* **Material provided**:
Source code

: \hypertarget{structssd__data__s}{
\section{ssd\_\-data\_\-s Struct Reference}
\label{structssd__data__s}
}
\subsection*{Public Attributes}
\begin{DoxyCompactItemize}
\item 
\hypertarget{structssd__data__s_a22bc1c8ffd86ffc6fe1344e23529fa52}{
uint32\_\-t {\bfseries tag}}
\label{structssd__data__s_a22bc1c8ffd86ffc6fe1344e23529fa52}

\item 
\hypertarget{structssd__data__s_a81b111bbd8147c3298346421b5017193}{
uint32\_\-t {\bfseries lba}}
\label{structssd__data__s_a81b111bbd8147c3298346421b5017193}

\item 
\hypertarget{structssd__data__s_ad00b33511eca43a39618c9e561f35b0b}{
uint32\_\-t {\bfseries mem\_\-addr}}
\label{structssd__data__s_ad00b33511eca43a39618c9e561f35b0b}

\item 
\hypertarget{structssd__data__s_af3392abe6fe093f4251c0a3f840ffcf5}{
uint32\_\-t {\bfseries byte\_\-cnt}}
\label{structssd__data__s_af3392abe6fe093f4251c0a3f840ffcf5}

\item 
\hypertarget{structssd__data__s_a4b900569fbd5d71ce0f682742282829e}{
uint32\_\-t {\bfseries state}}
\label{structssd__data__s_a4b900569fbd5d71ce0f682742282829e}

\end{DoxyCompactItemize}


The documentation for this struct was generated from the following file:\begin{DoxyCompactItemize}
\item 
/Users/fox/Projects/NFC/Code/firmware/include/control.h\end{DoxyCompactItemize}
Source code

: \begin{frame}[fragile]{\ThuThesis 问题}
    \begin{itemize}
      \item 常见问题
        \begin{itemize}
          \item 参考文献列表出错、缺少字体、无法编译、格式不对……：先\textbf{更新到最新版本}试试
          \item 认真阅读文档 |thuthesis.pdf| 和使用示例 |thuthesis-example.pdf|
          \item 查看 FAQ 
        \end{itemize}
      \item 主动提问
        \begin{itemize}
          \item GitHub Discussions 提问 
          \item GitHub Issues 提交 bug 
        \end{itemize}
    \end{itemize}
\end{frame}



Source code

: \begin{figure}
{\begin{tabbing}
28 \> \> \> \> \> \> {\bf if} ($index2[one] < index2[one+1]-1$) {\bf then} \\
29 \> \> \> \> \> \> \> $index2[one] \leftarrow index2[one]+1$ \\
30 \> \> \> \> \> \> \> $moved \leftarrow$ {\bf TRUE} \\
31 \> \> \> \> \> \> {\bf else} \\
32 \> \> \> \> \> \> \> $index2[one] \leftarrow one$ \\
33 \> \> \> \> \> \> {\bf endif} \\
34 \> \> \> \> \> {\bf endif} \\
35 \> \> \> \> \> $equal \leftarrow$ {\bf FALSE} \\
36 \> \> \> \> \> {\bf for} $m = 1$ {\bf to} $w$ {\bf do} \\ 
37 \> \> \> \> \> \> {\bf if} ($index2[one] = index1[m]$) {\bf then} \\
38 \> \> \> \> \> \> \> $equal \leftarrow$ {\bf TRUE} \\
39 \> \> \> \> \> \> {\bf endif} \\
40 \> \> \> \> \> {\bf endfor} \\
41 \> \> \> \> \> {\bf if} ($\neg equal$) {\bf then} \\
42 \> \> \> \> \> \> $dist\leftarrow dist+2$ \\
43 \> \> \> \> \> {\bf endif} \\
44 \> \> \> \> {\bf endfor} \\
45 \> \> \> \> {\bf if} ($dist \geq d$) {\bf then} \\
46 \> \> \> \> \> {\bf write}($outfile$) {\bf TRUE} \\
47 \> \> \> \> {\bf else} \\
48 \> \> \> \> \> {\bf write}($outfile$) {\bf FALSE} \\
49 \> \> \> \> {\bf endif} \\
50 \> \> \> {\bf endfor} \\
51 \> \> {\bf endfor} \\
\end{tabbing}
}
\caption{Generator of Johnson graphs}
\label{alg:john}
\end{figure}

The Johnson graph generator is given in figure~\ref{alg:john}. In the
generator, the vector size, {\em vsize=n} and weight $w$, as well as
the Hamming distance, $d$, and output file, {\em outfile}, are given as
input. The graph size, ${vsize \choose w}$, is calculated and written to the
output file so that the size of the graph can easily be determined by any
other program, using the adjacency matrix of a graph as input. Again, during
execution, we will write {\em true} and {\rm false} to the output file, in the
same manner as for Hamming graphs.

...

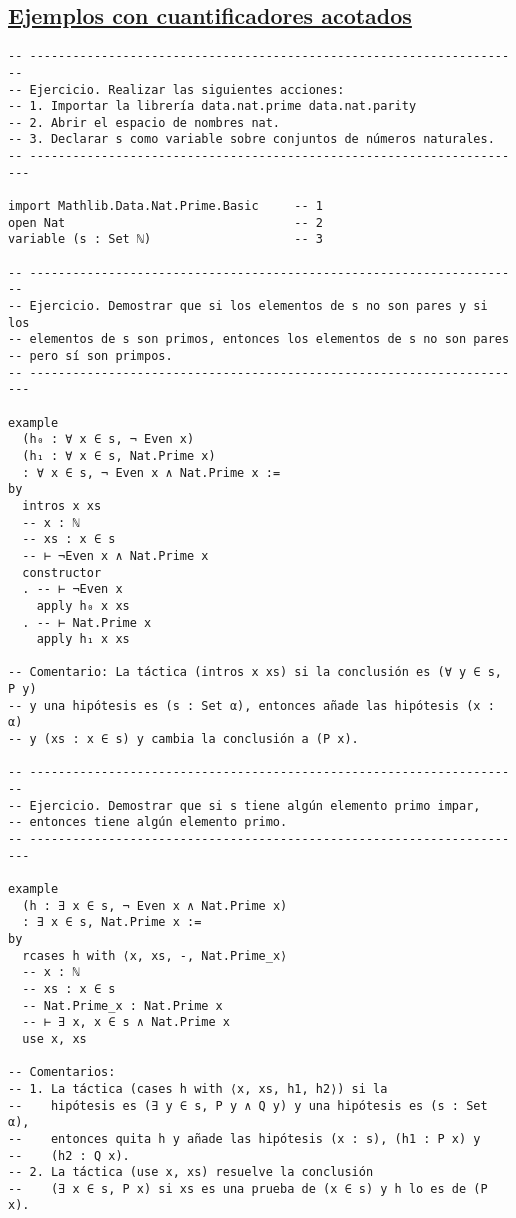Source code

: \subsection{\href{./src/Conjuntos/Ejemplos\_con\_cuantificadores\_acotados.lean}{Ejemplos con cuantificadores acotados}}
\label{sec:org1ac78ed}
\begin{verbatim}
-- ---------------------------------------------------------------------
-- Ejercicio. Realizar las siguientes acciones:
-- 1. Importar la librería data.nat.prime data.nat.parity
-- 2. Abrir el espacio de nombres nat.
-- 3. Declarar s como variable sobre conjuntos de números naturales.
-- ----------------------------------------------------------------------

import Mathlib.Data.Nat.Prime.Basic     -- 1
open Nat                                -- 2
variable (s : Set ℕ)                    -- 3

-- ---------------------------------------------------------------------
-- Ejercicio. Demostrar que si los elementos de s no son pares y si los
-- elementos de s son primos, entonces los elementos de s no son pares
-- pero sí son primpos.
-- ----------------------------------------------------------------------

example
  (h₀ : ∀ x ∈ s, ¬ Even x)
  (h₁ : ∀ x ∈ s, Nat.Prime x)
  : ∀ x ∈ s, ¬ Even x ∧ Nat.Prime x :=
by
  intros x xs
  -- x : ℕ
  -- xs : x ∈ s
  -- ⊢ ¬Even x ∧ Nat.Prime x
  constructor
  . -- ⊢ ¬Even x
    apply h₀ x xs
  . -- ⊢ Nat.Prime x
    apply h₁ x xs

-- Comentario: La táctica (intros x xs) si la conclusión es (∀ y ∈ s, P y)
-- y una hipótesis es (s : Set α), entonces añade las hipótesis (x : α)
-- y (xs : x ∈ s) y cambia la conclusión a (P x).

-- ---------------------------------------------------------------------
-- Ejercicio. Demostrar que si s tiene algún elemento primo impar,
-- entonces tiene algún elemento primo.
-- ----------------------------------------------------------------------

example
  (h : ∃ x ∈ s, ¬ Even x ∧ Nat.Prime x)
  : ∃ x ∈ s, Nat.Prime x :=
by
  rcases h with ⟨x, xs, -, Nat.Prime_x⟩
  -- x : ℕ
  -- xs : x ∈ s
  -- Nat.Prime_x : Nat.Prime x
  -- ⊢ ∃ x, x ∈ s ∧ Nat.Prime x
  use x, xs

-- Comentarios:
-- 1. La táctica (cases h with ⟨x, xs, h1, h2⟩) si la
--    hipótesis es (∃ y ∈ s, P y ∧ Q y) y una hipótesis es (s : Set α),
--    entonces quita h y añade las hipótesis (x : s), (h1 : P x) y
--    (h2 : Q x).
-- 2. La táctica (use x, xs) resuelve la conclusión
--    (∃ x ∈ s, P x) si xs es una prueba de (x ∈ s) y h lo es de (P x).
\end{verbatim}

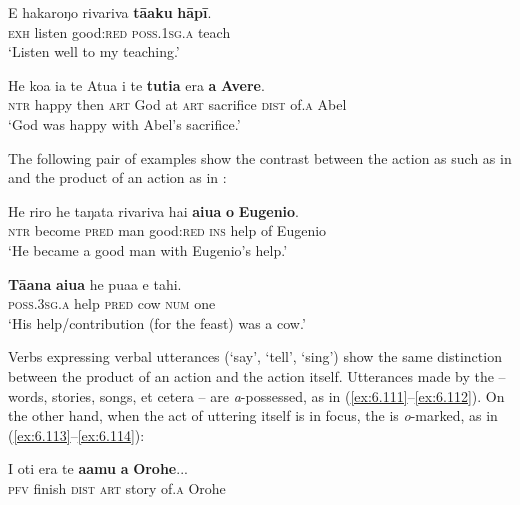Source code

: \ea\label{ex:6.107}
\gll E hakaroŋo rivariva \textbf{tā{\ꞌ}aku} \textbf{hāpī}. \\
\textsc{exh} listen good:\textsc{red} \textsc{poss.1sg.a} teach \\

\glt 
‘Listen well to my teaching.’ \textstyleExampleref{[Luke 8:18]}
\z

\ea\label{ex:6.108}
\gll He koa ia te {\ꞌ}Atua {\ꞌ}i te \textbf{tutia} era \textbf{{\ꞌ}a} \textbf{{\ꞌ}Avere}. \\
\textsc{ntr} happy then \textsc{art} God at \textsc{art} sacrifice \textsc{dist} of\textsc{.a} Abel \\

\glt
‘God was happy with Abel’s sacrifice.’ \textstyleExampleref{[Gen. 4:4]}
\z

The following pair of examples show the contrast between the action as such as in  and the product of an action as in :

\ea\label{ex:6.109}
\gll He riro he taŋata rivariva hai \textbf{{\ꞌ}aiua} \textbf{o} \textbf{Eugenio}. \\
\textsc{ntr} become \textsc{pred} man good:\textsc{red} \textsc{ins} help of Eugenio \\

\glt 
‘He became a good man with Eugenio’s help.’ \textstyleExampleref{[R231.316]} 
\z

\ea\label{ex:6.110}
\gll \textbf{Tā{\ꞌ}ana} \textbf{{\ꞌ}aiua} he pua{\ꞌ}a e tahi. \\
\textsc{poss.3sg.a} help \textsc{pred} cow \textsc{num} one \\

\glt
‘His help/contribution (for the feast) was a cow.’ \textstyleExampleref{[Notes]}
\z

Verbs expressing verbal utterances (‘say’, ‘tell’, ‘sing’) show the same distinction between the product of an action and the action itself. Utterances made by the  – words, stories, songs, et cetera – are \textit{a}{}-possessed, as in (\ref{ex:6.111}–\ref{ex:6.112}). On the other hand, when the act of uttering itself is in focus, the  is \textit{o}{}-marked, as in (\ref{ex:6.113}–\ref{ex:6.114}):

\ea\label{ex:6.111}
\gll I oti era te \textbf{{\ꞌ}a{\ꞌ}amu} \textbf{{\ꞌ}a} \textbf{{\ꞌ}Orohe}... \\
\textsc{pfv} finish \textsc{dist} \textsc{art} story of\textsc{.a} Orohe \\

---

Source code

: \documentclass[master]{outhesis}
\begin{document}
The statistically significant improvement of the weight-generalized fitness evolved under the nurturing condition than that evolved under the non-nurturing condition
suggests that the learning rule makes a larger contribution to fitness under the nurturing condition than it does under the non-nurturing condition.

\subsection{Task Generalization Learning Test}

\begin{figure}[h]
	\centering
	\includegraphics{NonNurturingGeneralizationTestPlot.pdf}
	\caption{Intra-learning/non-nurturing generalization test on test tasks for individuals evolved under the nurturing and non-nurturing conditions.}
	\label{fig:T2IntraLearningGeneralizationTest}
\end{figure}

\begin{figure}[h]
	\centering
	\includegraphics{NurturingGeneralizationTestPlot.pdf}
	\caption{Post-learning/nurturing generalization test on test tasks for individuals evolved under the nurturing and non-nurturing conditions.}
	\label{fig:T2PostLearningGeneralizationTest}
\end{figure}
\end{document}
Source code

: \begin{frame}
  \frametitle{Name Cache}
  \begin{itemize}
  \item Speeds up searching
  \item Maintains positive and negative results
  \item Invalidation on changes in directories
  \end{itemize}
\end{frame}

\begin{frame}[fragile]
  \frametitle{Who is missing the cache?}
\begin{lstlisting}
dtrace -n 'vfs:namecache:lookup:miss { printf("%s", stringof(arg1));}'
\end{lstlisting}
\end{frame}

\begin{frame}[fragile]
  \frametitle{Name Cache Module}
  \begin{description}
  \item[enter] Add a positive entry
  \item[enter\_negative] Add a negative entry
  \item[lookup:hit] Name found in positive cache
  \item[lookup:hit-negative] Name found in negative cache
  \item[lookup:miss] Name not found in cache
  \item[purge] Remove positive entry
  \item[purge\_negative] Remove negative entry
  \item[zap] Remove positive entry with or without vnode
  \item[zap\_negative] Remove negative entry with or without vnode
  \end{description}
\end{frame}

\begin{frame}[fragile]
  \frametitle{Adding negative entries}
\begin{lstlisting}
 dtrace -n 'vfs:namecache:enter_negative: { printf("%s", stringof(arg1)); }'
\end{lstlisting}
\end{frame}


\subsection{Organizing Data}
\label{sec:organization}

* **Exercise brief**: Scanning the data above, copy out every line where "vnode" is found.

* **Response area**:
  \item[zap] Remove positive entry with or without vnode
  \item[zap\_negative] Remove negative entry with or without vnode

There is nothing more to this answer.